# ASSIGNMENT:
Each line below that holds the word "contribuir" counts once; state the total number of such lines and nothing else.

:::::

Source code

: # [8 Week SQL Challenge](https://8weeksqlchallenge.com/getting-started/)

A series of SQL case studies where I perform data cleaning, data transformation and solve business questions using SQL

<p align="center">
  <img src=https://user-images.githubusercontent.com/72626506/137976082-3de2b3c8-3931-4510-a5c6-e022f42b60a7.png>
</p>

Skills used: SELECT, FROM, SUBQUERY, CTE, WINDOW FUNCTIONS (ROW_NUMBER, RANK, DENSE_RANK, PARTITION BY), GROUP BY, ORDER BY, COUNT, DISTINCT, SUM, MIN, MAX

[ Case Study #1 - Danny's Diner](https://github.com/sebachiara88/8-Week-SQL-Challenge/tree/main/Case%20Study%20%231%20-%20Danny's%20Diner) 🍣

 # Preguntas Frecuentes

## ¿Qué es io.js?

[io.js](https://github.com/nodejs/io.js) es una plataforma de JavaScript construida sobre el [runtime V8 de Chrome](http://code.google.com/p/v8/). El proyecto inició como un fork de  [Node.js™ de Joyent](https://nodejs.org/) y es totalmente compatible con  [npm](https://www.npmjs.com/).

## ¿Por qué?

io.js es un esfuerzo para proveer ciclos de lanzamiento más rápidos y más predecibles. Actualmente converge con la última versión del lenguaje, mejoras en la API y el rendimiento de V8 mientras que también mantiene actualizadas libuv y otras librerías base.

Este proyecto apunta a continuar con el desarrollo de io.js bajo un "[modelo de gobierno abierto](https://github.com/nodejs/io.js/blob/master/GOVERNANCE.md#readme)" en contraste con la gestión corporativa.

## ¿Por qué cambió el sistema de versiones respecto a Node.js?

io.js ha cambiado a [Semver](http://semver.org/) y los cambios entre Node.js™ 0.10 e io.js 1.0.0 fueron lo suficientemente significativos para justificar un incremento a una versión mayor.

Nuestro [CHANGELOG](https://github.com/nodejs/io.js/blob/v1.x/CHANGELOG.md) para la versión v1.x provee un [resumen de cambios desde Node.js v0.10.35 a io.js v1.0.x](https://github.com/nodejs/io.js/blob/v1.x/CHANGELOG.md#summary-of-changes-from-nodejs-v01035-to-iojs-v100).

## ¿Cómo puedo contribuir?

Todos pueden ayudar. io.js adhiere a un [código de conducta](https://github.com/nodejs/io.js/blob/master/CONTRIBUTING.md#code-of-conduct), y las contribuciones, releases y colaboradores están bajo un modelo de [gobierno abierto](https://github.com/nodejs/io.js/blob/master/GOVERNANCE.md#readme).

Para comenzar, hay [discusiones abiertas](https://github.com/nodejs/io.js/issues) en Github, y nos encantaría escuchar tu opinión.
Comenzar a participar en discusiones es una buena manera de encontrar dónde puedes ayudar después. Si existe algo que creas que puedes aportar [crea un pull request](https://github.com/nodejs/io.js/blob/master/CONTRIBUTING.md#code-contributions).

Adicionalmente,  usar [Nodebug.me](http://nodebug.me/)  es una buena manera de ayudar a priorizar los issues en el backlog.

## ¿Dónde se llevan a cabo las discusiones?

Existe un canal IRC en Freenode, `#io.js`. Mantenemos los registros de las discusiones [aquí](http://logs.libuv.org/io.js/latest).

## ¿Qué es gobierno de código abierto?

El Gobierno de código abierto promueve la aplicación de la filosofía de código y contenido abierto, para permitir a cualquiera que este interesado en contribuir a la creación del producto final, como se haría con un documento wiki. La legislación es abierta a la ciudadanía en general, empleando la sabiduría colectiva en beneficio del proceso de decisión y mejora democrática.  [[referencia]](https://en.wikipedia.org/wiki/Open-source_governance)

:::::

# RESPONSE BELOW:
2